Available data.
++++++++++++++++++++

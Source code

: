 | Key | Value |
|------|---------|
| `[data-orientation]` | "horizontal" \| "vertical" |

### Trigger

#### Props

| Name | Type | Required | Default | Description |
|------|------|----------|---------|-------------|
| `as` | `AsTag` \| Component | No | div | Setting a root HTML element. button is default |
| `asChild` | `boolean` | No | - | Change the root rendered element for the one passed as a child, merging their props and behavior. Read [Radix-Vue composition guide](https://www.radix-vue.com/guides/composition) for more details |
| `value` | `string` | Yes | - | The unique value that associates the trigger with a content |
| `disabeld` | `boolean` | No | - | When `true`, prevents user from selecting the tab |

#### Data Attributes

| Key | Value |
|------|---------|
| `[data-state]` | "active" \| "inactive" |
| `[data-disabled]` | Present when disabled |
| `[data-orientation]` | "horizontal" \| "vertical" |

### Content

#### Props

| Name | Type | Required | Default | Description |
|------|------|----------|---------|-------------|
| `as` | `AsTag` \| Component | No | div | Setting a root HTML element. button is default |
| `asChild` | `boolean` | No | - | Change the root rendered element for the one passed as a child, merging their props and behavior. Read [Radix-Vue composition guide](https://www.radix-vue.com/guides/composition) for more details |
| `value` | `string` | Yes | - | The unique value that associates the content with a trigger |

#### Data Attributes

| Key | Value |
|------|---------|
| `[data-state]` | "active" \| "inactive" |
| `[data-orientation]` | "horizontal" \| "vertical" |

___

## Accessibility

++++++++++++++++++++

What the exercise asks. Only lines with the word "that" are wanted. Find and copy them from the records above.

Output for this exercise.
| `value` | `string` | Yes | - | The unique value that associates the trigger with a content |
| `value` | `string` | Yes | - | The unique value that associates the content with a trigger |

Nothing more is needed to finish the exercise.